[Document images with source code]
§

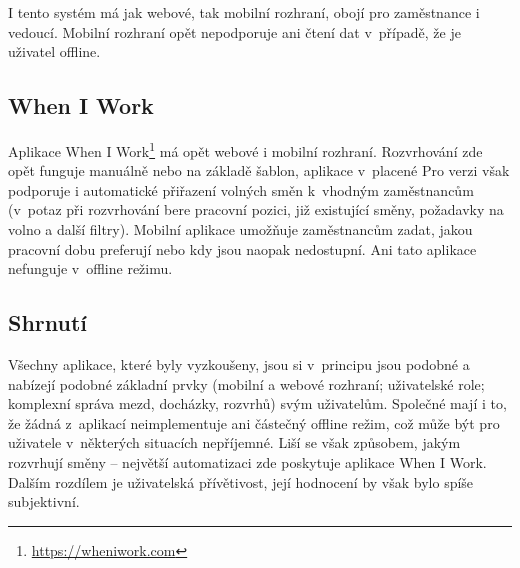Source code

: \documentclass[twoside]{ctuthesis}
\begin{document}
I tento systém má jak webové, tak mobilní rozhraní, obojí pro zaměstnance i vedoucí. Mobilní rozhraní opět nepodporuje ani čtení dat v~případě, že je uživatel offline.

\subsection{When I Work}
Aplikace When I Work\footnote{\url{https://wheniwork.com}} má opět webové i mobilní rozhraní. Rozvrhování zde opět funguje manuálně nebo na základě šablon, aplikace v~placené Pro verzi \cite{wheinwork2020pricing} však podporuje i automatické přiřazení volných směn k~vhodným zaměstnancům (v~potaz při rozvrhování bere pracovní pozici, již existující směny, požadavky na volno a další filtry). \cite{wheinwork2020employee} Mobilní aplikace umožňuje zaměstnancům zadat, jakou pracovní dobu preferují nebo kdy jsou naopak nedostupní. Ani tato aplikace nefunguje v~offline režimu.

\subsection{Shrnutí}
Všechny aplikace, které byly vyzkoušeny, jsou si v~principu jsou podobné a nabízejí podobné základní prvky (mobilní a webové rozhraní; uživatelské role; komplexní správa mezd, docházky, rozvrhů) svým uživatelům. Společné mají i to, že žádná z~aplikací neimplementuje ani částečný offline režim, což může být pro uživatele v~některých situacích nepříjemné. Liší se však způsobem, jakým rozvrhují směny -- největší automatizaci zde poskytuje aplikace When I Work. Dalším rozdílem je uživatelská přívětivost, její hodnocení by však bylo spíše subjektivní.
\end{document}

§

ACTION ITEM: Could you return every line from the entries above in which the string "Work" occurs?

ANSWER TO THIS PROBLEM:
\subsection{When I Work}
Aplikace When I Work\footnote{\url{https://wheniwork.com}} má opět webové i mobilní rozhraní. Rozvrhování zde opět funguje manuálně nebo na základě šablon, aplikace v~placené Pro verzi \cite{wheinwork2020pricing} však podporuje i automatické přiřazení volných směn k~vhodným zaměstnancům (v~potaz při rozvrhování bere pracovní pozici, již existující směny, požadavky na volno a další filtry). \cite{wheinwork2020employee} Mobilní aplikace umožňuje zaměstnancům zadat, jakou pracovní dobu preferují nebo kdy jsou naopak nedostupní. Ani tato aplikace nefunguje v~offline režimu.
Všechny aplikace, které byly vyzkoušeny, jsou si v~principu jsou podobné a nabízejí podobné základní prvky (mobilní a webové rozhraní; uživatelské role; komplexní správa mezd, docházky, rozvrhů) svým uživatelům. Společné mají i to, že žádná z~aplikací neimplementuje ani částečný offline režim, což může být pro uživatele v~některých situacích nepříjemné. Liší se však způsobem, jakým rozvrhují směny -- největší automatizaci zde poskytuje aplikace When I Work. Dalším rozdílem je uživatelská přívětivost, její hodnocení by však bylo spíše subjektivní.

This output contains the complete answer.